Let’s consider a brief flowchart of the fuzzing process.

We use AFL_PRELOAD or LD_PRELOAD (depending on the execution) to inject our fuzzer helper library into the fuzzee to facilitate a fuzzing ready environment.

The first code that runs in the library is the run() function, which is sort of a shared library entry point:

__attribute__((constructor)) int run() {
    char* current_path = realpath("/proc/self/exe", NULL);
 
    if (strstr(current_path, HORIZON_PATH) == 0) {
        return -1;
    }
 
    should_hook = 1;
    return 0;
}

As shown, it checks whether the main module is horizon and if it is, it enables the hooks by setting should_hook to true.

Since this library is injected in the early stages of the process creation, we have to set a temporary hook to a function, which in turn will set the hook to the real target function. The following function was chosen by reverse engineering. We found that it was being called by horizon in later stages of execution but before the packet processing actually starts.

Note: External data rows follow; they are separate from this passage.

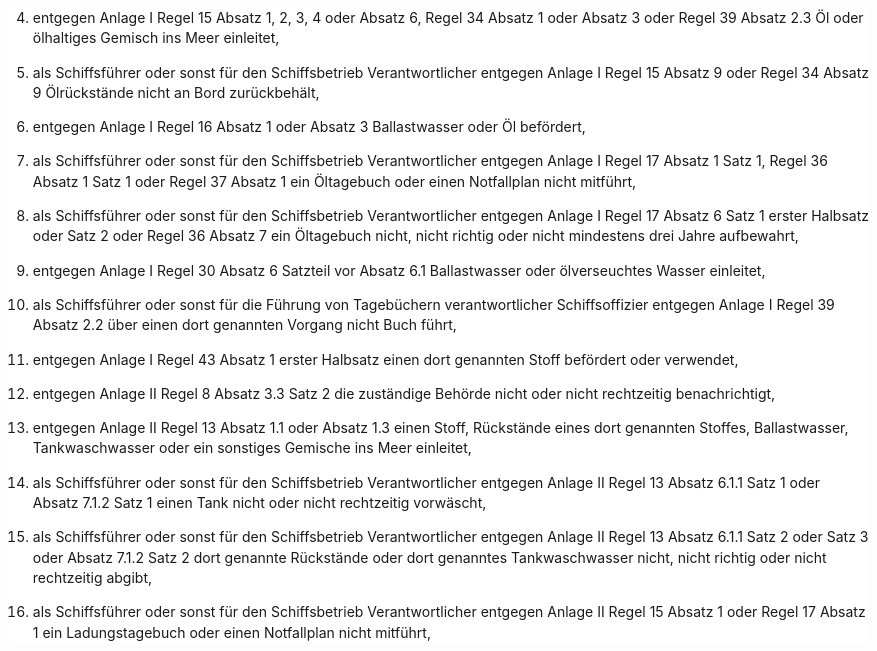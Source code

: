 
4.  entgegen Anlage I Regel 15 Absatz 1, 2, 3, 4 oder Absatz 6, Regel 34
    Absatz 1 oder Absatz 3 oder Regel 39 Absatz 2.3 Öl oder ölhaltiges
    Gemisch ins Meer einleitet,


5.  als Schiffsführer oder sonst für den Schiffsbetrieb Verantwortlicher
    entgegen Anlage I Regel 15 Absatz 9 oder Regel 34 Absatz 9
    Ölrückstände nicht an Bord zurückbehält,


6.  entgegen Anlage I Regel 16 Absatz 1 oder Absatz 3 Ballastwasser oder
    Öl befördert,


7.  als Schiffsführer oder sonst für den Schiffsbetrieb Verantwortlicher
    entgegen Anlage I Regel 17 Absatz 1 Satz 1, Regel 36 Absatz 1 Satz 1
    oder Regel 37 Absatz 1 ein Öltagebuch oder einen Notfallplan nicht
    mitführt,


8.  als Schiffsführer oder sonst für den Schiffsbetrieb Verantwortlicher
    entgegen Anlage I Regel 17 Absatz 6 Satz 1 erster Halbsatz oder Satz 2
    oder Regel 36 Absatz 7 ein Öltagebuch nicht, nicht richtig oder nicht
    mindestens drei Jahre aufbewahrt,


9.  entgegen Anlage I Regel 30 Absatz 6 Satzteil vor Absatz 6.1
    Ballastwasser oder ölverseuchtes Wasser einleitet,


10. als Schiffsführer oder sonst für die Führung von Tagebüchern
    verantwortlicher Schiffsoffizier entgegen Anlage I Regel 39 Absatz 2.2
    über einen dort genannten Vorgang nicht Buch führt,


11. entgegen Anlage I Regel 43 Absatz 1 erster Halbsatz einen dort
    genannten Stoff befördert oder verwendet,


12. entgegen Anlage II Regel 8 Absatz 3.3 Satz 2 die zuständige Behörde
    nicht oder nicht rechtzeitig benachrichtigt,


13. entgegen Anlage II Regel 13 Absatz 1.1 oder Absatz 1.3 einen Stoff,
    Rückstände eines dort genannten Stoffes, Ballastwasser,
    Tankwaschwasser oder ein sonstiges Gemische ins Meer einleitet,


14. als Schiffsführer oder sonst für den Schiffsbetrieb Verantwortlicher
    entgegen Anlage II Regel 13 Absatz 6.1.1 Satz 1 oder Absatz 7.1.2 Satz
    1 einen Tank nicht oder nicht rechtzeitig vorwäscht,


15. als Schiffsführer oder sonst für den Schiffsbetrieb Verantwortlicher
    entgegen Anlage II Regel 13 Absatz 6.1.1 Satz 2 oder Satz 3 oder
    Absatz 7.1.2 Satz 2 dort genannte Rückstände oder dort genanntes
    Tankwaschwasser nicht, nicht richtig oder nicht rechtzeitig abgibt,


16. als Schiffsführer oder sonst für den Schiffsbetrieb Verantwortlicher
    entgegen Anlage II Regel 15 Absatz 1 oder Regel 17 Absatz 1 ein
    Ladungstagebuch oder einen Notfallplan nicht mitführt,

	int (*setsockopt_orig)(int sockfd, int level, int optname, const void* optval, socklen_t optlen);
int setsockopt(int sockfd, int level, int optname, const void* optval, socklen_t optlen) {
    if (!setsockopt_orig) setsockopt_orig = dlsym(RTLD_NEXT, "setsockopt");
    if (done_hooking || !should_hook) {
        return setsockopt_orig(sockfd, level, optname, optval, optlen);
    }
    done_hooking = 1;
    hooker();
 
    return setsockopt_orig(sockfd, level, optname, optval, optlen);
}

This is due to the fact that our library is loaded when the process isn’t fully mapped yet. This function calls the hooker function, shown below.

int hooker() {
    horizon_baseaddr = get_lib_addr("horizon") + INSTRUMENTED_OFFSET;
 
    printf("horizon_baseaddress %p aligned: %p offset: %x\n", horizon_baseaddr, horizon_baseaddr + (CALL_PROCESS_HOOK_OFFSET & 0xff000), (CALL_PROCESS_HOOK_OFFSET & 0xff000));
    int ret_val = mprotect(horizon_baseaddr + (CALL_PROCESS_HOOK_OFFSET & 0xff000), 0x1000, PROT_READ | PROT_WRITE | PROT_EXEC);
 
    <redacted>
 
    addr_to_returnto = (unsigned long long)(((char*)horizon_baseaddr) + (CALL_PROCESS_HOOK_OFFSET + 13));
    void* dest = horizon_baseaddr + CALL_PROCESS_HOOK_OFFSET;
 
    jump_struct_t jump_struct;
    jump_struct.moveopcode[0] = 0x49;
    jump_struct.moveopcode[1] = 0xbb;
    jump_struct.address = (unsigned long long) trampoline;
    jump_struct.pushorjump[0] = 0x41;  
    jump_struct.pushorjump[1] = 0xff;
    jump_struct.pushorjump[2] = 0xe3;
 
    memcpy(dest, &jump_struct, sizeof(jump_struct_t));
}

The INSTRUMENTED_OFFSET is an offset added to the main module by E9AFL. As can be seen, CALL_PROCESS_HOOK_OFFSET is our target code to be hooked by the trampoline code, which is right before processLayer is invoked.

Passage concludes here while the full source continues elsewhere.